RT-2
Last reviewed
May 4, 2026
Sources
12 citations
Review status
Source-backed
Revision
v1 · 3,081 words
Improve this article
Add missing citations, update stale details, or suggest a clearer explanation.
Last reviewed
May 4, 2026
Sources
12 citations
Review status
Source-backed
Revision
v1 · 3,081 words
Add missing citations, update stale details, or suggest a clearer explanation.
RT-2 (Robotic Transformer 2) is a vision-language-action model developed by Google DeepMind that enables robots to execute novel tasks by transferring knowledge from internet-scale vision-language pretraining into low-level robot control. Introduced in July 2023, RT-2 was the first widely publicized system to repurpose a large pretrained vision-language model (VLM) as the backbone of a robot policy, treating discretized robot actions as ordinary text tokens predicted autoregressively by the same head used for natural language.
The model was built by fine-tuning two existing VLMs, PaLI-X and PaLM-E, on a mixture of web-scale vision-language data and a robot demonstration dataset originally collected for its predecessor RT-1. The resulting policies could be conditioned on natural-language instructions and produce six-degree-of-freedom end-effector commands for a mobile manipulator.

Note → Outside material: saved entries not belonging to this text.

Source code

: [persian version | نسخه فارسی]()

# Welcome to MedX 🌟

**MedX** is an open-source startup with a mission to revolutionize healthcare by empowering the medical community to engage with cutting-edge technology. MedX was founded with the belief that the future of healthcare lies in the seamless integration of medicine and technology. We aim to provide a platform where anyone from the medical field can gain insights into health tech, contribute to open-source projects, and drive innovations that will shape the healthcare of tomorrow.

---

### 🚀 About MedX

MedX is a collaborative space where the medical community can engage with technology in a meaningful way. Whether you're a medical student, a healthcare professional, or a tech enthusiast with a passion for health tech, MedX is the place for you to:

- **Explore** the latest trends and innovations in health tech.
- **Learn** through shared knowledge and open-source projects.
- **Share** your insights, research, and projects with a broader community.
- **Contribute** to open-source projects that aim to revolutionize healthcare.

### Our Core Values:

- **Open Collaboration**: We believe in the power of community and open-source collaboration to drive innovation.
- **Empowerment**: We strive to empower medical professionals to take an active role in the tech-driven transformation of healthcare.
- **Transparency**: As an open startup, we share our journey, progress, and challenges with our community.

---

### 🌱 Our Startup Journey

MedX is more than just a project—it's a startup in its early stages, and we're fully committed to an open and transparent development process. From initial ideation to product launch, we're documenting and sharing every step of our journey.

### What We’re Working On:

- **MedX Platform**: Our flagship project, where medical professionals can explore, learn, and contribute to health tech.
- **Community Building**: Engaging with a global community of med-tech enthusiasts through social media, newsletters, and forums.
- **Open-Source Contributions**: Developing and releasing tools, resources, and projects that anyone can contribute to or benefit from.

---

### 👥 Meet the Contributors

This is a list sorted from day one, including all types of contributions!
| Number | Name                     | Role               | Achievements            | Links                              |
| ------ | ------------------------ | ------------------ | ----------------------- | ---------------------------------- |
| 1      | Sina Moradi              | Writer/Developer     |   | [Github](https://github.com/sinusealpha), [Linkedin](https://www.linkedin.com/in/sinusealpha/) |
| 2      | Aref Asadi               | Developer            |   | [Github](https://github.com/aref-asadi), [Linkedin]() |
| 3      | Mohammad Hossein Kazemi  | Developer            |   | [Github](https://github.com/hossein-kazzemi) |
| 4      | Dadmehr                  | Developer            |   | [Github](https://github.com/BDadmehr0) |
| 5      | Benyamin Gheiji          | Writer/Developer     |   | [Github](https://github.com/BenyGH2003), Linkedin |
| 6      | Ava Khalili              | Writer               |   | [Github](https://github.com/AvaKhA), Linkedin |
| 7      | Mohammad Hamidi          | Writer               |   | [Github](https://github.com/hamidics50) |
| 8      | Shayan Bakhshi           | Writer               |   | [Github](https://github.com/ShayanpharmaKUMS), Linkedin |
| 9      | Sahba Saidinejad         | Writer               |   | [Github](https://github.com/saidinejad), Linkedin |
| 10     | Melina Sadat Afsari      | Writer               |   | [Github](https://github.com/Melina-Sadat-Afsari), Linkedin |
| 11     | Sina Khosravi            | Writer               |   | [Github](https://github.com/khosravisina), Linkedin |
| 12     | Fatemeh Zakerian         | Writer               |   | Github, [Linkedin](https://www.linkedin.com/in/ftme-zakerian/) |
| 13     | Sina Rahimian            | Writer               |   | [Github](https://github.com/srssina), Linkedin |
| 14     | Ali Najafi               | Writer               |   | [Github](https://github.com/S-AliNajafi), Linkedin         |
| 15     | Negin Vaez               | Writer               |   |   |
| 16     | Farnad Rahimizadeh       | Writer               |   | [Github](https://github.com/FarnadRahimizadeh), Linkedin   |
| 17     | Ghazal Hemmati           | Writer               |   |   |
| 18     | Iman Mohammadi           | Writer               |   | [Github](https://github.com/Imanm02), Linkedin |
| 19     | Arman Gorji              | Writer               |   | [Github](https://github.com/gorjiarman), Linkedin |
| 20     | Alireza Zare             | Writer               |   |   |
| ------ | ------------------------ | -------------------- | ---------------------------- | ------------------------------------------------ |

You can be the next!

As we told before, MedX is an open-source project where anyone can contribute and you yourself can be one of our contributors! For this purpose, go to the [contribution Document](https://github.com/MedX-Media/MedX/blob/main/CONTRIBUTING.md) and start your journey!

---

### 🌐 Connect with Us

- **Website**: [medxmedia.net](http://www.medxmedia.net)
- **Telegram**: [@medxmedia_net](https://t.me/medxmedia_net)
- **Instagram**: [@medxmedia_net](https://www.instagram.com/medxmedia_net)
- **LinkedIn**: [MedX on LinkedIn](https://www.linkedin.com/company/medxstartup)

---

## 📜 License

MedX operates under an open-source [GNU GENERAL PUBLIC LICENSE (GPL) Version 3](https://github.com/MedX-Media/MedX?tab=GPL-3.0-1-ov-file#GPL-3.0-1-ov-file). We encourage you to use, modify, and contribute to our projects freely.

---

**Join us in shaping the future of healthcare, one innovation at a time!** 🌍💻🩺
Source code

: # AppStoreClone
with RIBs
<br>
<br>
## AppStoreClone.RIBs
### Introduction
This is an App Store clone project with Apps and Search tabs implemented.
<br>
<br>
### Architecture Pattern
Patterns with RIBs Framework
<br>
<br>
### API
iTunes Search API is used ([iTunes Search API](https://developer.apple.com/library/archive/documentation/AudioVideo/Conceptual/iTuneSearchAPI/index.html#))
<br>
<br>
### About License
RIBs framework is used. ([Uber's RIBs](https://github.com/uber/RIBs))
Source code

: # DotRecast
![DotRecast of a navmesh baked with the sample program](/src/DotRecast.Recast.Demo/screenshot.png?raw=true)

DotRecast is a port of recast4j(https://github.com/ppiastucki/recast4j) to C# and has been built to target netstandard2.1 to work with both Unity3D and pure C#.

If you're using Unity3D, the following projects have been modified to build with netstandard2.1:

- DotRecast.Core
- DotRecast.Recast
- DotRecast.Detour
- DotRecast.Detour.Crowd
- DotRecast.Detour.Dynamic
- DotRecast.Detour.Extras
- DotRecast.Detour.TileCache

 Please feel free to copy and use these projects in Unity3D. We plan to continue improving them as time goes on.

Because the action vocabulary was embedded inside the language model's token space, RT-2 inherited semantic and visual knowledge from the web. This produced what the authors called "emergent" capabilities such as understanding novel objects, basic spatial reasoning, and chain-of-thought-style multi-step instruction following without explicit robot training data for those skills.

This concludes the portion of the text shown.